__ABOUT THIS EXERCISE__
Your reply should be only the number of lines in the records that contain the word "store".

__LISTED RECORDS__
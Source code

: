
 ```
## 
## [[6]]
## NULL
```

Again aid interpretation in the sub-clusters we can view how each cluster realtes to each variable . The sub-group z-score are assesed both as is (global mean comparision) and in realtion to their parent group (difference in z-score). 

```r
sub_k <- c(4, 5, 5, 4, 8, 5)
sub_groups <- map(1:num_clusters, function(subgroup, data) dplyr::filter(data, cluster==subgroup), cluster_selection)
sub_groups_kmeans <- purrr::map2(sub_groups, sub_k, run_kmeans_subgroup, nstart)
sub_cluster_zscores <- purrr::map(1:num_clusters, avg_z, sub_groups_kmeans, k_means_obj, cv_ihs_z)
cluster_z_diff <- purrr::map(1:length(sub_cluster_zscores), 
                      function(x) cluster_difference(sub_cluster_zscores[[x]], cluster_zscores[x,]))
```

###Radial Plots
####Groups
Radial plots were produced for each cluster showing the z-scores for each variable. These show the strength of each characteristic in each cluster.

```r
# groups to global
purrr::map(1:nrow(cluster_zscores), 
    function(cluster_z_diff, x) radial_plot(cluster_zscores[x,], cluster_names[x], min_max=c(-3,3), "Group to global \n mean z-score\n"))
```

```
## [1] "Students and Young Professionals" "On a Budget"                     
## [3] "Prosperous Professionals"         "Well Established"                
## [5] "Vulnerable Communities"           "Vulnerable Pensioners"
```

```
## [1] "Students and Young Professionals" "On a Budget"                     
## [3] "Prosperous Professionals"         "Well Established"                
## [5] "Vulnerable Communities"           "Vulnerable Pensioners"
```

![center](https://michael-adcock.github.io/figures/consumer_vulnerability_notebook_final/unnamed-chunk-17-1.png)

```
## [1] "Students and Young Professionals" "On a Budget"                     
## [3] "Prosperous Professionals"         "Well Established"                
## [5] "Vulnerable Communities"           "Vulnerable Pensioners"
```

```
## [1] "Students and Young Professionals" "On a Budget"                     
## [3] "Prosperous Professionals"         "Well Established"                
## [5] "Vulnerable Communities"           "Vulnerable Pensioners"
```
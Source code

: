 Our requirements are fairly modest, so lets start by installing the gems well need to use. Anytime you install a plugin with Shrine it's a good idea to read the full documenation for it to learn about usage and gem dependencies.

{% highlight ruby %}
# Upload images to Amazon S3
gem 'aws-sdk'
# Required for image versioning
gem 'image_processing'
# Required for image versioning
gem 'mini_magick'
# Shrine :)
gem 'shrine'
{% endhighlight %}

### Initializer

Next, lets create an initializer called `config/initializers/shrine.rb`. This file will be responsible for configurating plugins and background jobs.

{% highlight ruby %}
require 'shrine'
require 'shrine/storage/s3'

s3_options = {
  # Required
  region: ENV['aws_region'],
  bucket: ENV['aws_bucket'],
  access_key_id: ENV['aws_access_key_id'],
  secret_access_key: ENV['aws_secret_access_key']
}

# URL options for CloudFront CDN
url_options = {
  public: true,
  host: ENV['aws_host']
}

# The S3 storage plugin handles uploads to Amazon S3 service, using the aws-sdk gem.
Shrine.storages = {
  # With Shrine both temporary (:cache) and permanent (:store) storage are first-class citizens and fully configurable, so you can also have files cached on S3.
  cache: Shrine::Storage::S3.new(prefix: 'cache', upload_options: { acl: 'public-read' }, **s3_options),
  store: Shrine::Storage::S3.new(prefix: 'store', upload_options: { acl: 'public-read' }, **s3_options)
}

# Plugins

__EXERCISE RESULT__
2